I’ve learned that what I tend to do is expend ALL energy I have in work, friendships, whatever. And then as fast as I started I’m left exhausted, tired, and heavy with no energy. Ugh. It’s depleting. And it’s not sustainable. 

I’ve learned a lot about myself over the past 5 years. And I haven’t done it without help. 

If ever there was a segue to the idea of therapy I’m going to take this as it. 

Therapy is important. It is fruitful to being a well rounded person who can look at their hardships and give themselves love. Love to forgive. Love to accept. Love to take action. 

I cannot stress this enough. Therapy is important. It can have a negative stigma and that’s bullshit. 

Would you ask a sommelier what wine they recommend that pairs the best for the plate of food you’re about to order at an established 4 star restaurant? Did you not have a coach to guide you and challenge your physical and mental strength and capacity for whatever sport you played in school or professionally? Do big wig executives not have a board of trusted advisors to check in quarterly on the roadmap and to advise them of sound decisions to ensure a company is headed in the right direction? 

Then why the fuck as a human being living as an adult do you not have a therapist or life coach who has studied, mastered and understands human behaviors, thoughts, and emotion.

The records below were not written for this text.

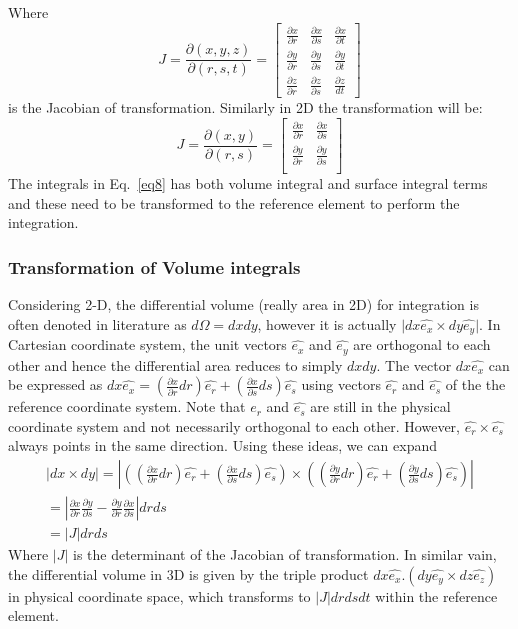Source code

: \documentclass[11pt]{article}
\begin{document}
Where
\begin{equation}
  J=\frac{\partial(x,y,z)}{\partial(r,s,t)} =
  \begin{bmatrix}
  \frac{\partial x}{\partial r} & \frac{\partial x}{\partial s} & \frac{\partial x}{\partial t}\\
  \frac{\partial y}{\partial r} & \frac{\partial y}{\partial s} & \frac{\partial y}{\partial t}\\
  \frac{\partial z}{\partial r} & \frac{\partial z}{\partial s} & \frac{\partial z}{dt}
\end{bmatrix}
\end{equation}
is the Jacobian of transformation. Similarly in 2D the transformation will be:
\begin{equation}
  J=\frac{\partial(x,y)}{\partial(r,s)} =
  \begin{bmatrix}
  \frac{\partial x}{\partial r} & \frac{\partial x}{\partial s}  \\
  \frac{\partial y}{\partial r} & \frac{\partial y}{\partial s}  \\
\end{bmatrix}
\end{equation}
The integrals in Eq.~\ref{eq8} has both volume integral and surface integral terms
and these need to be transformed to the reference element to perform the integration.
\subsubsection{Transformation of Volume integrals}
Considering 2-D, the differential volume (really area in 2D)
for integration is often denoted in literature as
$d\Omega = dxdy$, however it is actually $\vert dx \hat{e_x} \times dy\hat{e_y} \vert$.
In Cartesian coordinate system,  the unit vectors $\hat{e_x}$ and $\hat{e_y}$
are orthogonal to each other and hence the differential area reduces to simply $dxdy$.
The vector $dx \hat{e_x}$ can be expressed as
$dx \hat{e_x} = (\frac{\partial x}{\partial r} dr)\hat{e_r} +  (\frac{\partial x}{\partial s} ds) \hat{e_s}$ using
vectors $\hat{e_r}$ and $\hat{e_s}$ of the the reference coordinate system. Note that
$\hat{e_r}$ and $\hat{e_s}$ are still in the physical coordinate system and not necessarily
orthogonal to each other.  However, $\hat{e_r} \times \hat{e_s}$ always points in the same
direction. Using these ideas, we can expand
\begin{eqnarray}
  \vert dx \times dy \vert = \left \vert \left((\frac{\partial x}{\partial r}dr)\hat{e_r}+(\frac{\partial x}{\partial s}ds)\hat{e_s}\right) \times \left((\frac{\partial y}{\partial r}dr)\hat{e_r}+(\frac{\partial y}{\partial s}ds)\hat{e_s} \right )\right \vert \\ = \left \vert \frac{\partial x}{\partial r}\frac{\partial y}{\partial s} - \frac{\partial y}{\partial r}\frac{\partial x}{\partial s} \right \vert drds\\
  = |J|drds
\end{eqnarray}
Where $|J|$ is the determinant of the Jacobian of transformation.
In similar vain, the differential volume in 3D is given by the triple product 
$dx\hat{e_x}.(dy\hat{e_y} \times dz\hat{e_z})$ in physical coordinate space,
which transforms to $|J|drdsdt$ within the reference element.
\end{document}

It’s imperative as a citizen of the world and if, at the very least, as a person who craves something beyond them, to understand who they are by unearthing what they came from to discover who they want to be. Read that again. Please.

You guys, your ego is an incredibly powerful thing. It can hinder so much of who you are. But by acknowleding and recognizing how and when it shows up and why will allow you to move mountains. 

By any means do I think I am moving mountains but by every fuck out there I have the ability to do so. And there’s a fuck for you if you think otherwise.

I am a better person for asking for and seeking help. I’ve always had a problem asking for things. I had pride. I had ego. I had insecurity. 

Now? Now I have and am still learning love for myself. And compassion. 

I want so much for myself. I know you do too. We owe it to ourselves to give ourselves all the resources to actualize our wants.

This is my life. I have to remind myself that I have time. I also have the skills and resources in abundance. 

So this is me. 

I am so grateful for what 2016 has brought me from experiencing the opera at the Met for the first time, to the travel to far away lands, to all the glasses of wine and bowls of fondue at Murray’s Cheese Bar, to those bartenders at Murrays Cheese Bar who didn’t judge me for all the glasses of wine and bowls of fondue I scarfed  down and instead hooked me up, to my super who unclogged my toilet and gave hux love, to drs appointments and physical therapy for my knees, to all the people that have visited me and shared with me their first New York moments, to the seamless food delivery guys that brought me lunch at work daily, to Huxley’s sweet lovable nature, to being able to surprise my best friend on her birthday, to all the apt cleaning I did resentfully, to the subways that came at just the right time, to my shitty narcissistic boss, to becoming a certified coach, to the friends that I’ve laughed and cried with, to saying goodbye to my brothers, my mother, and Becca who beacame one of my best friends, to the overpriced New York everything, to the Greek guy who reminded me how I want to be loved, to being published in a handful of online articles for work, to my rooftop views, to relinquishing my Cali license, to 2016 and everything in between. 

I let go of stories I narrated to myself that don’t serve me. I let go of the negative ideas and perceptions I held of myself. I thank them for the lessons I’ve learned. I am grateful for everything. I hate the turn of connotation of the word has taken but I will say it. I feel blessed. 

For 2017 I bring in expansion. However that means. I say yes to love, to opprtunity, to life.

I breathe it all in. I expand. 

Gratitude

There are so many wonderful things to be grateful for. With Thanksgiving this past week it’s a really great reminder to give thanks and have gratitude (especially in lieu of the current state of our country). 
I try to keep daily reminders of gratitude. Sometimes I forget to write them out but never am I not grateful. 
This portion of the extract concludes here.